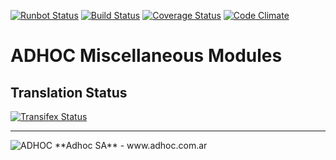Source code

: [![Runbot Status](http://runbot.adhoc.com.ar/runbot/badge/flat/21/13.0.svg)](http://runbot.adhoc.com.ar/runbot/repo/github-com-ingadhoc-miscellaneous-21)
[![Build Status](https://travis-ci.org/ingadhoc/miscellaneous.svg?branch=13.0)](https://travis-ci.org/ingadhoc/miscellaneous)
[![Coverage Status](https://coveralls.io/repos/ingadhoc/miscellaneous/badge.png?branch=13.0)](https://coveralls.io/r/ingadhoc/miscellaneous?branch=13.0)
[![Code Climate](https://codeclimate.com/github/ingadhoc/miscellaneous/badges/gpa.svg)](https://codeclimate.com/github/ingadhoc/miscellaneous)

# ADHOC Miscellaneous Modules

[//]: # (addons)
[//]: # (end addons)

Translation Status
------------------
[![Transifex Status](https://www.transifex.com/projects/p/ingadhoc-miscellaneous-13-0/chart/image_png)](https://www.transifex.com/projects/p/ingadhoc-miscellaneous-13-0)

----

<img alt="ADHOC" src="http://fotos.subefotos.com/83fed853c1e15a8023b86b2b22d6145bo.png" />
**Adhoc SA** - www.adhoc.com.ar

───

_EXERCISE_
Check each line of the entries for "branch" and copy those that have it.

_ANSWER SPACE_
[![Build Status](https://travis-ci.org/ingadhoc/miscellaneous.svg?branch=13.0)](https://travis-ci.org/ingadhoc/miscellaneous)
[![Coverage Status](https://coveralls.io/repos/ingadhoc/miscellaneous/badge.png?branch=13.0)](https://coveralls.io/r/ingadhoc/miscellaneous?branch=13.0)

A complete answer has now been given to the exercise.